The results in Table 6 and Fig. 6 indicate that CPS-IDS performs excellently on the CICIoT2023 dataset. However, WebAttack shows a recall of 0.7885. In IoT environments, Web-based attacks often utilize simplified protocols that can be statistically indistinguishable from legitimate device-to-cloud management traffic. This suggests that while multimodal fusion (Payload + Time + Stats) significantly improves detection compared to single-modality baselines, the dynamic nature of IoT traffic requires even more granular temporal modeling to fully isolate these stealthy intrusions.


Figure 6: CICIoT2023 confusion matrix.
Overall, the results across three benchmark datasets validate that the AC-GAN effectively mitigates class imbalance by populating underrepresented regions of the feature space. However, as noted in the persistent challenges for ‘Infiltration’ and ‘Analysis’, generative augmentation alone cannot fully resolve cases where malicious features are inherently similar to benign patterns. This underscores the necessity of our Cross-Attention mechanism, which attempts to leverage temporal-semantic dependencies to provide the additional discriminative power required for these challenging cases.
To comprehensively assess the effectiveness of the proposed method, in the multi-classification experiment, I selected some intrusion detection methods from the past three years, such as Et-bert [25], Transformer [32], Graph2vec+RF [12], GTID [19], DeepCLG [33] and CTWA [34], and compared them with my method. The comparison indicators included Accuracy, Precision, Recall and F1-score. The specific experimental results are shown in Table 7.

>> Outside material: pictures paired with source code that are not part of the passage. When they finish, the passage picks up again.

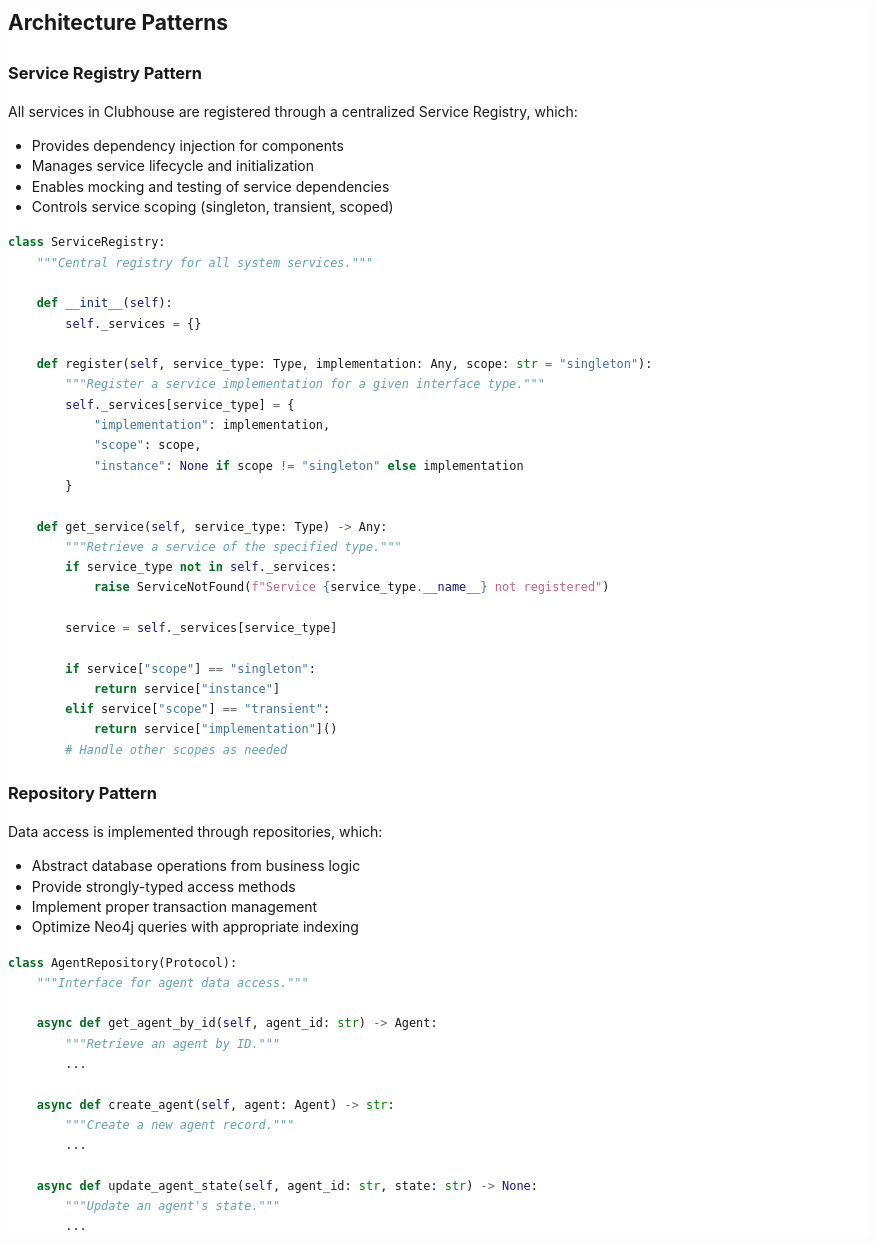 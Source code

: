 ## Architecture Patterns

### Service Registry Pattern

All services in Clubhouse are registered through a centralized Service Registry, which:
- Provides dependency injection for components
- Manages service lifecycle and initialization
- Enables mocking and testing of service dependencies
- Controls service scoping (singleton, transient, scoped)

```python
class ServiceRegistry:
    """Central registry for all system services."""
    
    def __init__(self):
        self._services = {}
        
    def register(self, service_type: Type, implementation: Any, scope: str = "singleton"):
        """Register a service implementation for a given interface type."""
        self._services[service_type] = {
            "implementation": implementation,
            "scope": scope,
            "instance": None if scope != "singleton" else implementation
        }
        
    def get_service(self, service_type: Type) -> Any:
        """Retrieve a service of the specified type."""
        if service_type not in self._services:
            raise ServiceNotFound(f"Service {service_type.__name__} not registered")
            
        service = self._services[service_type]
        
        if service["scope"] == "singleton":
            return service["instance"]
        elif service["scope"] == "transient":
            return service["implementation"]()
        # Handle other scopes as needed
```

### Repository Pattern

Data access is implemented through repositories, which:
- Abstract database operations from business logic
- Provide strongly-typed access methods
- Implement proper transaction management
- Optimize Neo4j queries with appropriate indexing

```python
class AgentRepository(Protocol):
    """Interface for agent data access."""
    
    async def get_agent_by_id(self, agent_id: str) -> Agent:
        """Retrieve an agent by ID."""
        ...
        
    async def create_agent(self, agent: Agent) -> str:
        """Create a new agent record."""
        ...
        
    async def update_agent_state(self, agent_id: str, state: str) -> None:
        """Update an agent's state."""
        ...
```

As shown in Table 7 and Fig. 7, the proposed method consistently outperforms the comparative approaches across all three datasets. It achieves the highest Accuracy, Precision, Recall, and F1-score in every case. These results confirm the method’s effectiveness and superiority in multi-class intrusion detection, demonstrating stronger feature representation, enhanced anomaly detection capability, and robust generalization across diverse network scenarios.

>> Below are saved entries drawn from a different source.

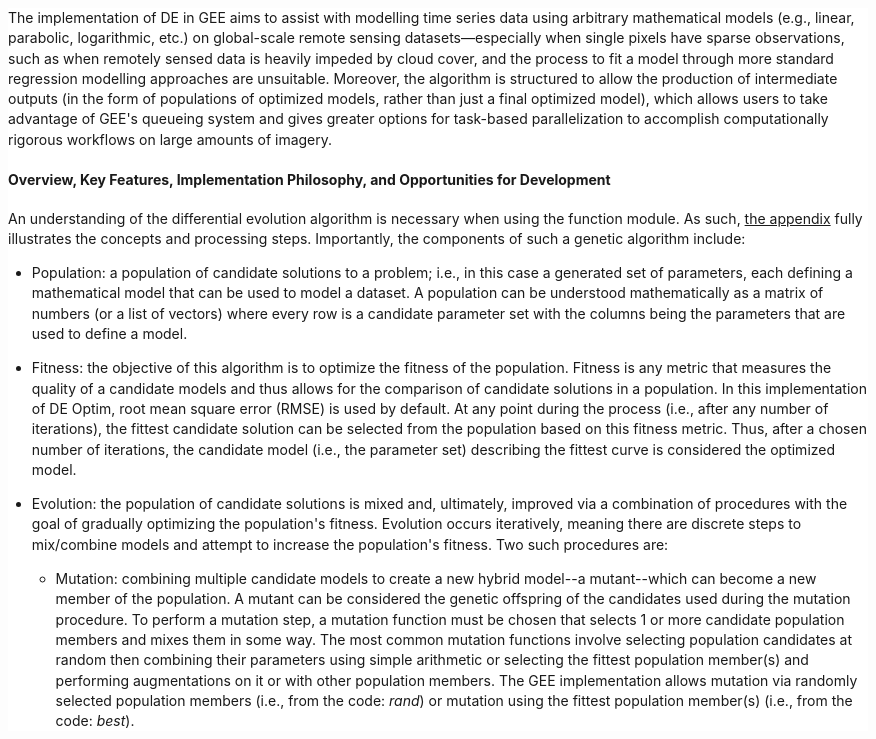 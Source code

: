 
The implementation of DE in GEE aims to assist with modelling time
series data using arbitrary mathematical models (e.g., linear,
parabolic, logarithmic, etc.) on global-scale remote sensing
datasets—especially when single pixels have sparse observations, such
as when remotely sensed data is heavily impeded by cloud cover, and the
process to fit a model through more standard regression modelling
approaches are unsuitable. Moreover, the algorithm is structured to
allow the production of intermediate outputs (in the form of populations
of optimized models, rather than just a final optimized model), which
allows users to take advantage of GEE's queueing system and gives
greater options for task-based parallelization to accomplish
computationally rigorous workflows on large amounts of imagery.

#### Overview, Key Features, Implementation Philosophy, and Opportunities for Development

An understanding of the differential evolution algorithm is necessary
when using the function module. As such, [the appendix](appendix.pdf) fully illustrates
the concepts and processing steps. Importantly, the components of such a
genetic algorithm include:

- Population: a population of candidate solutions to a problem; i.e., in
  this case a generated set of parameters, each defining a mathematical
  model that can be used to model a dataset. A population can be
  understood mathematically as a matrix of numbers (or a list of
  vectors) where every row is a candidate parameter set with the columns
  being the parameters that are used to define a model.

- Fitness: the objective of this algorithm is to optimize the fitness of
  the population. Fitness is any metric that measures the quality of a
  candidate models and thus allows for the comparison of candidate
  solutions in a population. In this implementation of DE Optim, root
  mean square error (RMSE) is used by default. At any point during the
  process (i.e., after any number of iterations), the fittest candidate
  solution can be selected from the population based on this fitness
  metric. Thus, after a chosen number of iterations, the candidate model
  (i.e., the parameter set) describing the fittest curve is considered
  the optimized model.

- Evolution: the population of candidate solutions is mixed and,
  ultimately, improved via a combination of procedures with the goal of
  gradually optimizing the population's fitness. Evolution occurs
  iteratively, meaning there are discrete steps to mix/combine models
  and attempt to increase the population's fitness. Two such procedures
  are:

  - Mutation: combining multiple candidate models to create a new hybrid
    model--a mutant--which can become a new member of the population. A
    mutant can be considered the genetic offspring of the candidates
    used during the mutation procedure. To perform a mutation step, a
    mutation function must be chosen that selects 1 or more candidate
    population members and mixes them in some way. The most common
    mutation functions involve selecting population candidates at random
    then combining their parameters using simple arithmetic or selecting
    the fittest population member(s) and performing augmentations on it
    or with other population members. The GEE implementation allows
    mutation via randomly selected population members (i.e., from the
    code: *rand*) or mutation using the fittest population member(s)
    (i.e., from the code: *best*).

Figure 7: Bar chart of the comparison experiment.
5.3 Generation of Sample Quality Assessment
To intuitively verify the effectiveness of the minority sample augmentation module in the CPS-IDS model, t-SNE (t-Distributed Stochastic Neighbor Embedding) is employed to project the high-dimensional fusion embeddings onto a 2D plane for visual analysis. For each of the three datasets—UNSW-NB15, CIC-IDS2017, and CIC-IoT23—800 real samples were randomly selected from the test sets, while 800 synthetic samples were generated for the corresponding classes using the trained conditional generator. The feature extraction point is situated at the multimodal feature fusion layer of the classifier, which captures a joint representation of payload semantics, flow statistics, and temporal characteristics. Fig. 8 illustrates the distribution comparison, where blue dots represent real traffic samples and red dots represent synthetic samples.

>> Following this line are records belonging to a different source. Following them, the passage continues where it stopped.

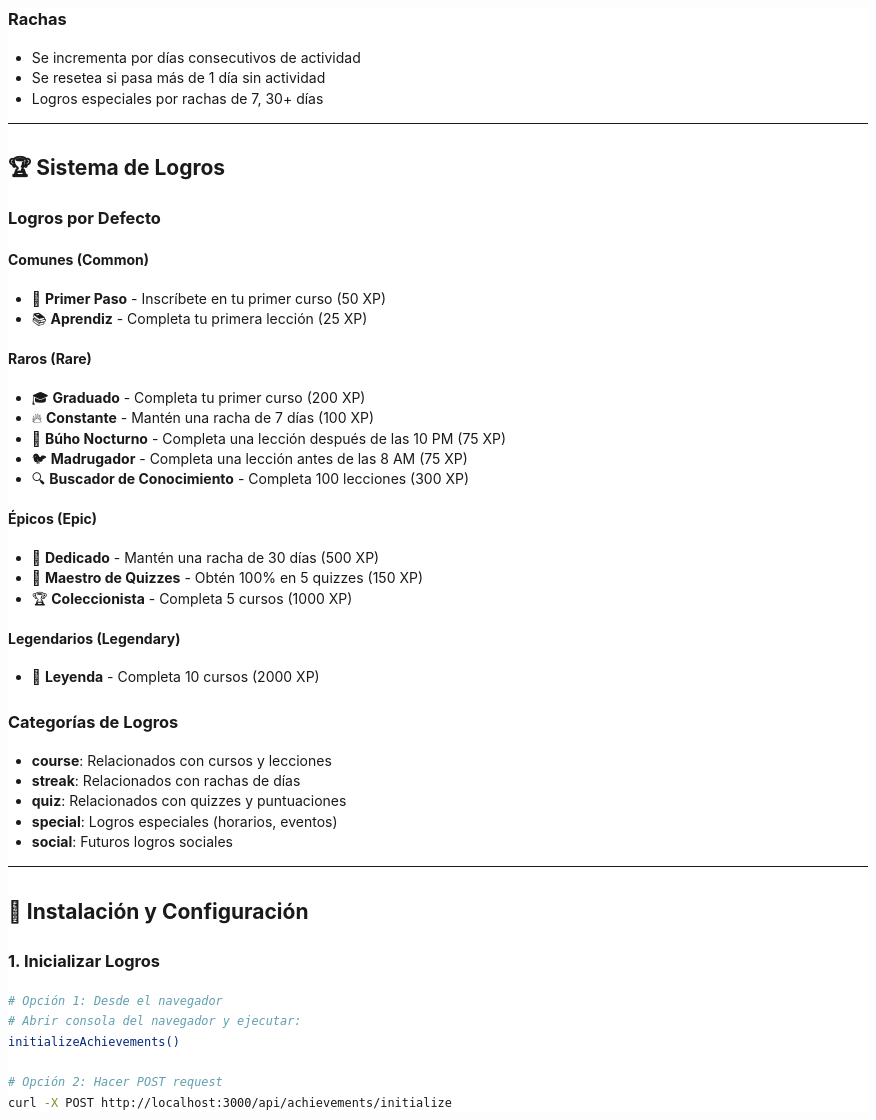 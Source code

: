 ### **Rachas**
- Se incrementa por días consecutivos de actividad
- Se resetea si pasa más de 1 día sin actividad
- Logros especiales por rachas de 7, 30+ días

---

## 🏆 Sistema de Logros

### **Logros por Defecto**

#### **Comunes (Common)**
- 🎯 **Primer Paso** - Inscríbete en tu primer curso (50 XP)
- 📚 **Aprendiz** - Completa tu primera lección (25 XP)

#### **Raros (Rare)**  
- 🎓 **Graduado** - Completa tu primer curso (200 XP)
- 🔥 **Constante** - Mantén una racha de 7 días (100 XP)
- 🦉 **Búho Nocturno** - Completa una lección después de las 10 PM (75 XP)
- 🐦 **Madrugador** - Completa una lección antes de las 8 AM (75 XP)
- 🔍 **Buscador de Conocimiento** - Completa 100 lecciones (300 XP)

#### **Épicos (Epic)**
- 💪 **Dedicado** - Mantén una racha de 30 días (500 XP)
- 🧠 **Maestro de Quizzes** - Obtén 100% en 5 quizzes (150 XP)
- 🏆 **Coleccionista** - Completa 5 cursos (1000 XP)

#### **Legendarios (Legendary)**
- 👑 **Leyenda** - Completa 10 cursos (2000 XP)

### **Categorías de Logros**
- **course**: Relacionados con cursos y lecciones
- **streak**: Relacionados con rachas de días
- **quiz**: Relacionados con quizzes y puntuaciones
- **special**: Logros especiales (horarios, eventos)
- **social**: Futuros logros sociales

---

## 🚀 Instalación y Configuración

### **1. Inicializar Logros**
```bash
# Opción 1: Desde el navegador
# Abrir consola del navegador y ejecutar:
initializeAchievements()

# Opción 2: Hacer POST request
curl -X POST http://localhost:3000/api/achievements/initialize
```
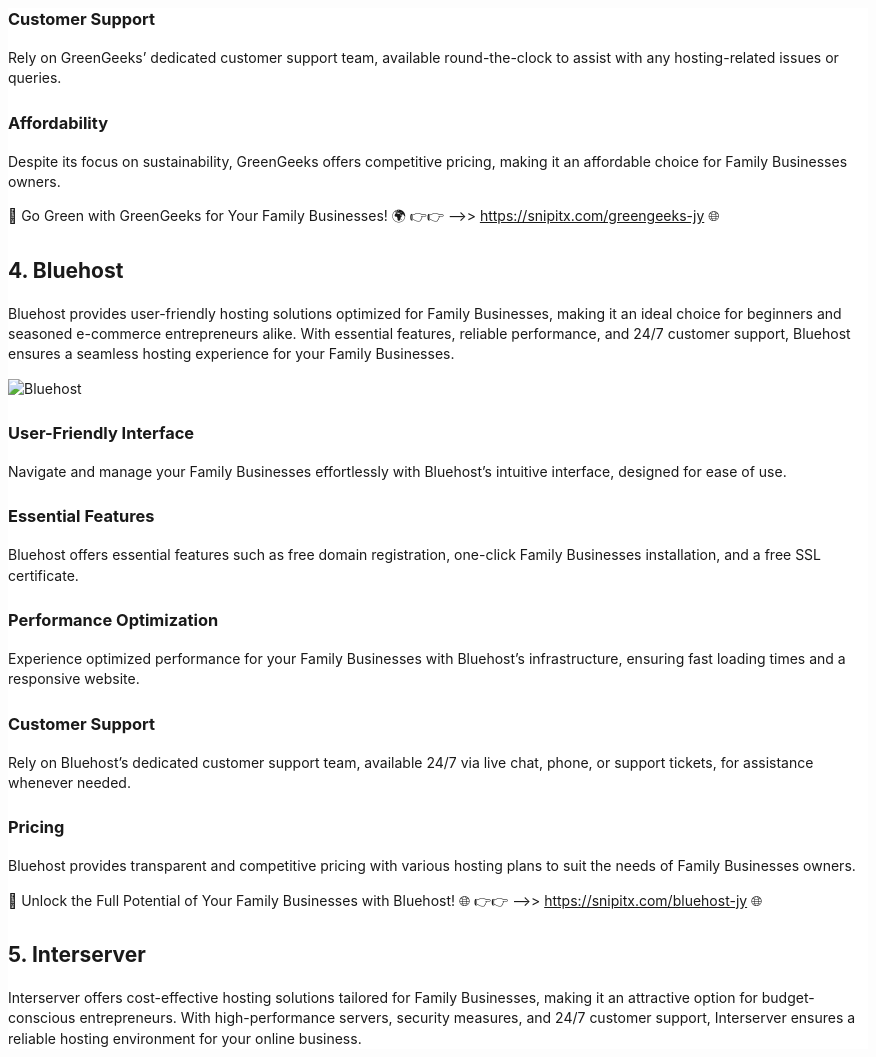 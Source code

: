 ### Customer Support
Rely on GreenGeeks’ dedicated customer support team, available round-the-clock to assist with any hosting-related issues or queries.

### Affordability
Despite its focus on sustainability, GreenGeeks offers competitive pricing, making it an affordable choice for Family Businesses owners.

🌿 Go Green with GreenGeeks for Your Family Businesses! 🌍
👉👉 -->> https://snipitx.com/greengeeks-jy 🌐

## 4. Bluehost

Bluehost provides user-friendly hosting solutions optimized for Family Businesses, making it an ideal choice for beginners and seasoned e-commerce entrepreneurs alike. With essential features, reliable performance, and 24/7 customer support, Bluehost ensures a seamless hosting experience for your Family Businesses.

![Bluehost](https://i.imgur.com/PasFF9E.jpeg "Bluehost Hosting")

### User-Friendly Interface
Navigate and manage your Family Businesses effortlessly with Bluehost’s intuitive interface, designed for ease of use.

### Essential Features
Bluehost offers essential features such as free domain registration, one-click Family Businesses installation, and a free SSL certificate.

### Performance Optimization
Experience optimized performance for your Family Businesses with Bluehost’s infrastructure, ensuring fast loading times and a responsive website.

### Customer Support
Rely on Bluehost’s dedicated customer support team, available 24/7 via live chat, phone, or support tickets, for assistance whenever needed.

### Pricing
Bluehost provides transparent and competitive pricing with various hosting plans to suit the needs of Family Businesses owners.

🚀 Unlock the Full Potential of Your Family Businesses with Bluehost! 🌐
👉👉 -->> https://snipitx.com/bluehost-jy 🌐

## 5. Interserver

Interserver offers cost-effective hosting solutions tailored for Family Businesses, making it an attractive option for budget-conscious entrepreneurs. With high-performance servers, security measures, and 24/7 customer support, Interserver ensures a reliable hosting environment for your online business.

Figure 8: The t-SNE visualization display of the deep semantic features of the real and synthetic samples in CIC-IDS2017 (a), UNSW-NB15 (b), and CIC-IoT23 (c).
As shown in Fig. 8c, the red synthetic samples exhibit a high degree of overlap and intertwining with the blue real samples in the feature space. This demonstrates that the proposed generator accurately captures the intrinsic correlations between multimodal features, ensuring that the generated samples not only approximate the real distribution numerically but also maintain consistency in deep semantic logic. In Fig. 8a,b, real samples form several distinct, discrete clusters corresponding to various attack subcategories or behavioral patterns. Rather than being concentrated at a single point, the synthetic samples are distributed within and around the boundaries of these real clusters. This confirms the robust manifold coverage of the generation module, which effectively fills sparse regions in the feature space originally occupied by minority samples. In conclusion, the t-SNE visualization confirms that CPS-IDS is capable of generating minority samples with high fidelity and diversity.
Through a systematic ablation study, we evaluate the contribution of four critical components—AC-GAN Sample Augmentation, DeBERTav2 Representation Learning, Statistical Feature Modeling, and Temporal Behavior Features with their Fusion—to the overall detection performance of the proposed model. Experiments were conducted on three public datasets: CICIDS2017, UNSW-NB15, and CICIoT2023. The results are summarized in Table 8 and Fig. 9.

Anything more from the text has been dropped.